Starbucks v. McKinney

Loper threw out the Court’s long-standing ​“Chevron deference” doctrine and Jarskesy, while applies only to the SEC and the particular enforcement proceeding at issue in that case, logically applies to any administrative proceeding before any federal agency empowered to issue fines. Starbucks v. McKinney takes this a step further. There, the Supreme Court clarified that the Board is subject to the same four-factor test used for any court ordered action when seeking injunctions under Section 10(j) of the National Labor Relations Act (NLRA).

After several Starbucks employees announced plans to unionize, they invited a news crew from a local television station to visit the store after hours to promote their unionizing effort. Starbucks fired multiple employees involved with the media event for violating company policy. The Board filed an administrative complaint against Starbucks alleging that it had engaged in unfair labor practices. The Board’s regional Director then filed a petition under Section 10(j) seeking a preliminary injunction for the duration of the administrative proceedings that would, among other things, require Starbucks to reinstate the fired employees.
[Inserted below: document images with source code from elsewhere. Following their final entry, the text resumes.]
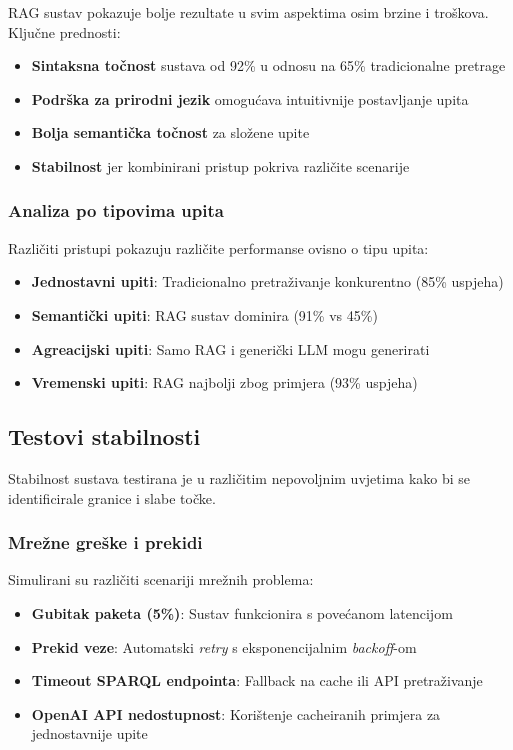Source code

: RAG sustav pokazuje bolje rezultate u svim aspektima osim brzine i troškova. Ključne prednosti:

\begin{itemize}
    \item \textbf{Sintaksna točnost} sustava od 92\% u odnosu na 65\% tradicionalne pretrage
    \item \textbf{Podrška za prirodni jezik} omogućava intuitivnije postavljanje upita
    \item \textbf{Bolja semantička točnost} za složene upite
    \item \textbf{Stabilnost} jer kombinirani pristup pokriva različite scenarije
\end{itemize}

\subsubsection{Analiza po tipovima upita}

Različiti pristupi pokazuju različite performanse ovisno o tipu upita:

\begin{itemize}
    \item \textbf{Jednostavni upiti}: Tradicionalno pretraživanje konkurentno (85\% uspjeha)
    \item \textbf{Semantički upiti}: RAG sustav dominira (91\% vs 45\%)
    \item \textbf{Agreacijski upiti}: Samo RAG i generički LLM mogu generirati
    \item \textbf{Vremenski upiti}: RAG najbolji zbog primjera (93\% uspjeha)
\end{itemize}

\subsection{Testovi stabilnosti}

Stabilnost sustava testirana je u različitim nepovoljnim uvjetima kako bi se identificirale granice i slabe točke.

\subsubsection{Mrežne greške i prekidi}

Simulirani su različiti scenariji mrežnih problema:

\begin{itemize}
    \item \textbf{Gubitak paketa (5\%)}: Sustav funkcionira s povećanom latencijom
    \item \textbf{Prekid veze}: Automatski \textit{retry} s eksponencijalnim \textit{backoff}-om
    \item \textbf{Timeout SPARQL endpointa}: Fallback na cache ili API pretraživanje
    \item \textbf{OpenAI API nedostupnost}: Korištenje cacheiranih primjera za jednostavnije upite
\end{itemize}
Applying a two-part test that asks only whether “there is reasonable cause to believe that unfair labor practices have occurred,” and whether injunctive relief is “just and proper,” the district court granted the injunction, and the Sixth Circuit affirmed.

The Supreme Court, resolving the Circuit split, held that district courts must apply the traditional four factor test when considering the Board’s requests for a preliminary injunction under §10(j)—that a plaintiff seeking a preliminary injunction must make a clear showing:

  • that he is likely to succeed on the merits,
  • that he is likely to suffer irreparable harm in the absence of Preliminary relief,
  • that the balance of equities tips in his favor, and
  • that an injunction is in the public interest.

The Supreme Court rejected the Board’s interpretation that Section 10(j) favors the two-factor test, stating that even though the NLRA grants the Board this injunctive power, it does not mean it is entitled to a more lenient standard than parties seeking injunctions in other contexts.

Effect of Starbucks v. McKinney

Starbucks v. McKinney again calls into question how much district courts should defer to an agency’s interpretation of the very federal statute it is empowered to enforce. Employers may now have an easier path to challenge the Board’s rulemaking ability - such as the Board’s 2023 joint-employer rule (which was vacated by a Texas district court in March) and the Board’s new rule rolling back Trump-era changes to union election procedures, restoring policies against blocking union representation, and loosening the bar for voluntary recognition (likely to take effect September 30, 2024).

One case to monitor post Loper, Jarkesy, and Starbucks is Cemex Construction Materials Pacific, which is currently being challenged in the Ninth Circuit. Cemex involved alleged unfair labor practices (ULPs) by the employer before, during, and after the critical period of an election campaign, when the union had signed authorization cards from a majority of the bargaining unit. There, the Board lowered the threshold for the Board to issue a bargaining order rather than re-run the election when it finds the employer committed ULPs during the critical period.

Following Loper, Jarkesy, and Starbucks decisions, the district court may more freely overrule the Board’s Cemex framework. To be clear, an employer is not (now or ever) free to violate workers’ rights during a union campaign. But, if an employer is being forced to bargain with a union following baseless or unproven violations, it is prudent to seek guidance on how to best utilize the decisions against administrative agency deference in such labor proceedings.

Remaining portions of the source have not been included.